Though Arsenal fans might be a little bemused by their club’s willingness to sign a player who can’t get anywhere near his current club’s first team, the player’s status is a little misleading because he isn’t that bad.
In a 2016 interview whilst at Villarreal, and before their Europa League tie with Liverpool, he compared himself with current team-mate, Phillipe Coutinho, suggesting that they have ‘similar characteristics.’
Coutinho is the more decisive in terms of goals scored and that’s Suarez’s Achilles heel; he just doesn’t score enough. But both like to attack and get at the opposition.
The latter certainly won’t hide and will demand the ball at all times which isn’t a bad trait to have even when your confidence must be battered.
Transitionally, Suarez works well in getting the ball from back to front, and a high level of passing accuracy will sit well with the purists at the Emirates Stadium.
Just as importantly, perhaps more so, he’s a workhorse. Ramsey might be on his way but the Welshman has always put in a shift when required. Any new incumbent has to match that work-rate as a start point.

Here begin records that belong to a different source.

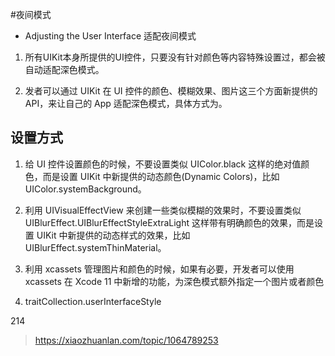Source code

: #夜间模式
 * Adjusting the User Interface
适配夜间模式

1. 所有UIKit本身所提供的UI控件，只要没有针对颜色等内容特殊设置过，都会被自动适配深色模式。

2. 发者可以通过 UIKit 在 UI 控件的颜色、模糊效果、图片这三个方面新提供的 API，来让自己的 App 适配深色模式，具体方式为。

## 设置方式
1. 给 UI 控件设置颜色的时候，不要设置类似 UIColor.black 这样的绝对值颜色，而是设置 UIKit 中新提供的动态颜色(Dynamic Colors)，比如 UIColor.systemBackground。

2. 利用 UIVisualEffectView 来创建一些类似模糊的效果时，不要设置类似 UIBlurEffect.UIBlurEffectStyleExtraLight 这样带有明确颜色的效果，而是设置 UIKit 中新提供的动态样式的效果，比如 UIBlurEffect.systemThinMaterial。

3. 利用 xcassets 管理图片和颜色的时候，如果有必要，开发者可以使用 xcassets 在 Xcode 11 中新增的功能，为深色模式额外指定一个图片或者颜色


4. traitCollection.userInterfaceStyle


214
>https://xiaozhuanlan.com/topic/1064789253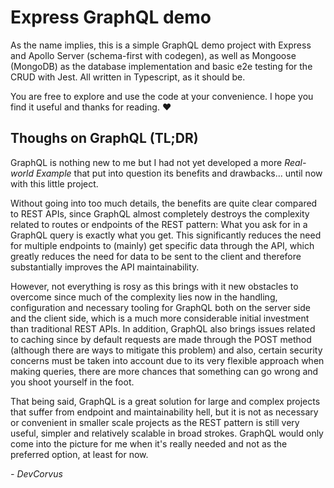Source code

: # Express GraphQL demo

As the name implies, this is a simple GraphQL demo project with Express and Apollo Server (schema-first with codegen), as well as Mongoose (MongoDB) as the database implementation and basic e2e testing for the CRUD with Jest. All written in Typescript, as it should be.

You are free to explore and use the code at your convenience. I hope you find it useful and thanks for reading. ❤️

## Thoughs on GraphQL (TL;DR)

GraphQL is nothing new to me but I had not yet developed a more _Real-world Example_ that put into question its benefits and drawbacks... until now with this little project.

Without going into too much details, the benefits are quite clear compared to REST APIs, since GraphQL almost completely destroys the complexity related to routes or endpoints of the REST pattern: What you ask for in a GraphQL query is exactly what you get. This significantly reduces the need for multiple endpoints to (mainly) get specific data through the API, which greatly reduces the need for data to be sent to the client and therefore substantially improves the API maintainability.

However, not everything is rosy as this brings with it new obstacles to overcome since much of the complexity lies now in the handling, configuration and necessary tooling for GraphQL both on the server side and the client side, which is a much more considerable initial investment than traditional REST APIs. In addition, GraphQL also brings issues related to caching since by default requests are made through the POST method (although there are ways to mitigate this problem) and also, certain security concerns must be taken into account due to its very flexible approach when making queries, there are more chances that something can go wrong and you shoot yourself in the foot.

That being said, GraphQL is a great solution for large and complex projects that suffer from endpoint and maintainability hell, but it is not as necessary or convenient in smaller scale projects as the REST pattern is still very useful, simpler and relatively scalable in broad strokes. GraphQL would only come into the picture for me when it's really needed and not as the preferred option, at least for now.

_\- DevCorvus_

Predominantly played on the left side of midfield, Suarez has a penchant to roam in-field, but is adept with both feet and will happily take the ball down the channels if required.
His final ball needs a bit of work too, but mental rustiness will have played some part there. It’s certainly not a deal breaker.
As a foil for the likes of Henrikh Mkhitaryan and Mesut Ozil, he will be a useful addition, and though Barca will get a decent uplift on the €3.5m that they paid for Suarez, Arsenal will still be getting themselves a bargain.
Still a few years short of his peak, his hire makes sense for the north Londoners both stylistically and financially. For Suarez himself, the chance to finally put a marker down somewhere will be too good to resist.